На основе эффекта сопротивления построена вся теория эволюции Бергсона - через сопротивление происходит диверсификация эволюционных рядов, и таким образом обосновывается идея множественности времен. Длительность - это форма форм, форма для любых форм опыта. Каждая индивидуальная форма распадается на бесконечное количество микро-переживаний, микро-опытов длительности. Поэтому, если мы поймем, как возможна такая процедура диверсификации времени, мы способны понять и бергсоновское определение нового. Творческий акт и есть рождение новой формы переживаемого времени. Отсюда понятно, почему Бергсон выдвигает гипотезу о существовании собственного ритма в случае каждой единичной длительности: ведь ритм, в сущности, и есть форма, в которой живое выживает, борется за свою жизнь, что оно в борьбе с другими живыми существами пытается отстоять: «В действительности нет единого ритма длительности: можно себе представить много различных ритмов, более медленных или более быстрых, которые измеряли бы степень напряжения или ослабления тех или иных сознаний и тем самым определяли бы соответствующее им место в ряду существ» .

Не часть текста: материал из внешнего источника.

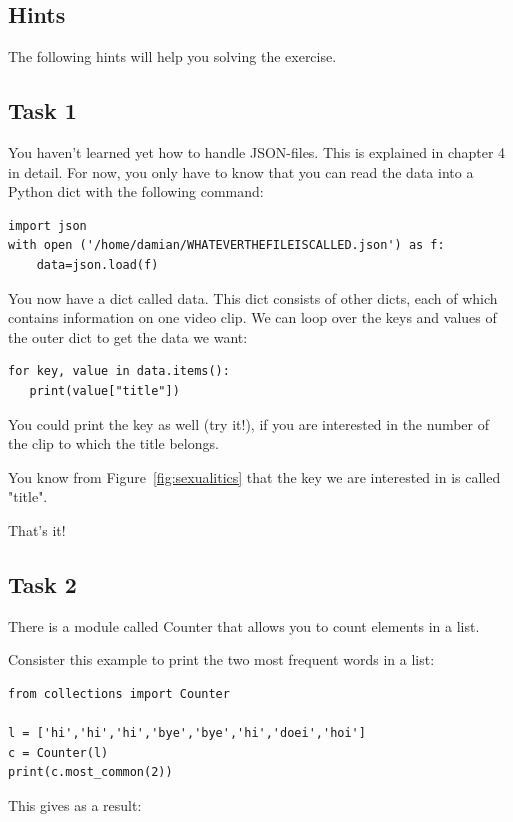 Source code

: \documentclass[a4paper,12pt]{book}
\begin{document}
\begin{appendices}
\section{Hints}
The following hints will help you solving the exercise.

\subsection*{Task 1}

You haven't learned yet how to handle JSON-files. This is explained in chapter 4 in detail. For now, you only have to know that you can read the data into a Python dict with the following command:

\begin{lstlisting}
import json
with open ('/home/damian/WHATEVERTHEFILEISCALLED.json') as f:
    data=json.load(f)
\end{lstlisting}

You now have a dict called data. This dict consists of other dicts, each of which contains information on one video clip. We can loop over the keys and values of the outer dict to get the data we want:

\begin{lstlisting}
for key, value in data.items():
   print(value["title"])
\end{lstlisting}

You could print the key as well (try it!), if you are interested in the number of the clip to which the title belongs.

You know from Figure~\ref{fig:sexualitics} that the key we are interested in is called "title".

That's it!


\subsection*{Task 2}

There is a module called Counter that allows you to count elements in a list.

Consister this example to print the two most frequent words in a list:

\begin{lstlisting}
from collections import Counter

l = ['hi','hi','hi','bye','bye','hi','doei','hoi']
c = Counter(l)
print(c.most_common(2))
\end{lstlisting}

This gives as a result: 


\end{appendices}
\end{document}
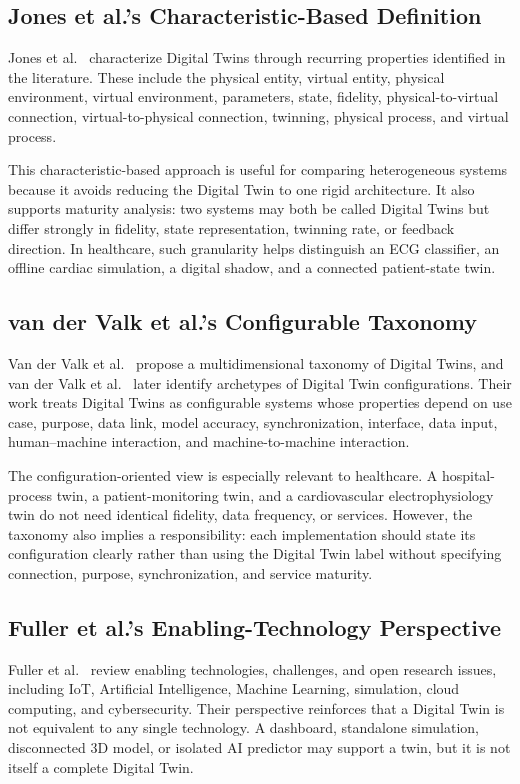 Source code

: \subsection{Jones et al.'s Characteristic-Based Definition}
Jones et al.~\cite{jones2020characterising} characterize Digital Twins through recurring properties identified in the literature. These include the physical entity, virtual entity, physical environment, virtual environment, parameters, state, fidelity, physical-to-virtual connection, virtual-to-physical connection, twinning, physical process, and virtual process.

This characteristic-based approach is useful for comparing heterogeneous systems because it avoids reducing the Digital Twin to one rigid architecture. It also supports maturity analysis: two systems may both be called Digital Twins but differ strongly in fidelity, state representation, twinning rate, or feedback direction. In healthcare, such granularity helps distinguish an ECG classifier, an offline cardiac simulation, a digital shadow, and a connected patient-state twin.

\subsection{van der Valk et al.'s Configurable Taxonomy}
Van der Valk et al.~\cite{vanderValk2020taxonomy} propose a multidimensional taxonomy of Digital Twins, and van der Valk et al.~\cite{vanderValk2021archetypes} later identify archetypes of Digital Twin configurations. Their work treats Digital Twins as configurable systems whose properties depend on use case, purpose, data link, model accuracy, synchronization, interface, data input, human--machine interaction, and machine-to-machine interaction.

The configuration-oriented view is especially relevant to healthcare. A hospital-process twin, a patient-monitoring twin, and a cardiovascular electrophysiology twin do not need identical fidelity, data frequency, or services. However, the taxonomy also implies a responsibility: each implementation should state its configuration clearly rather than using the Digital Twin label without specifying connection, purpose, synchronization, and service maturity.

\subsection{Fuller et al.'s Enabling-Technology Perspective}
Fuller et al.~\cite{fuller2020digital} review enabling technologies, challenges, and open research issues, including IoT, Artificial Intelligence, Machine Learning, simulation, cloud computing, and cybersecurity. Their perspective reinforces that a Digital Twin is not equivalent to any single technology. A dashboard, standalone simulation, disconnected 3D model, or isolated AI predictor may support a twin, but it is not itself a complete Digital Twin.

Перейдем теперь к рассмотрению принципов образования формы длительности. Нам кажется необходимым предпослать изложению проблематики таблицу длительности - развернутую карту значений и контекстов употребления длительности, позволяющую схематично представить логику мышления Бергсона . (См. Таблица 1)

По сути наш текст выступает как комментарий или примечание к данной карте.

Анализ круговой аргументации

Если присмотреться к особенностям Бергсона рассуждать, то становится заметным достаточно частое использование определенной мыслительной модели - модели круга, причем как в преобразованиях динамической геометрии: круговращения, вихри, потоки и взрывы, так и в статике: конусы, пирамиды, окружности, сферы и т. п. Возьмем пример, демонстрирующий то, каким образом метафора круга используется для представления длительности в цикле перехода от ощущения к восприятию:

«Каждое отдельное наше восприятие можно сравнить с замкнутым кругом (cercle), где образ-восприятие, поступающий уму и образ-воспоминание, проецируемый в пространство, вытесняют друг друга. Остановимся на этом последнем пункте. Внимательные восприятия часто представляют себе как ряд процессов, составляющих некую единую нить: предмет возбуждает ощущения, ощущения вызывают идеи, каждая идея, одна за другой, приводит в действие более отдаленные точки умственной массы. Согласно этому представлению, имеет место некий прямолинейный маршрут, следуя которому, ум все дальше и дальше удаляется от предмета, чтобы больше к нему уже не возвращаться. Мы же, напротив, думаем, что рефлексированное восприятие представляет собой кольцо (circuit), где все элементы, включая воспринятый предмет, находятся в состоянии взаимного напряжения, как в электрической цепи (circuit éléctrique), так что ни одно возбуждение, исходящее от предмета, не может по пути затеряться в глубинах ума: оно должно возвратиться к самому предмету» .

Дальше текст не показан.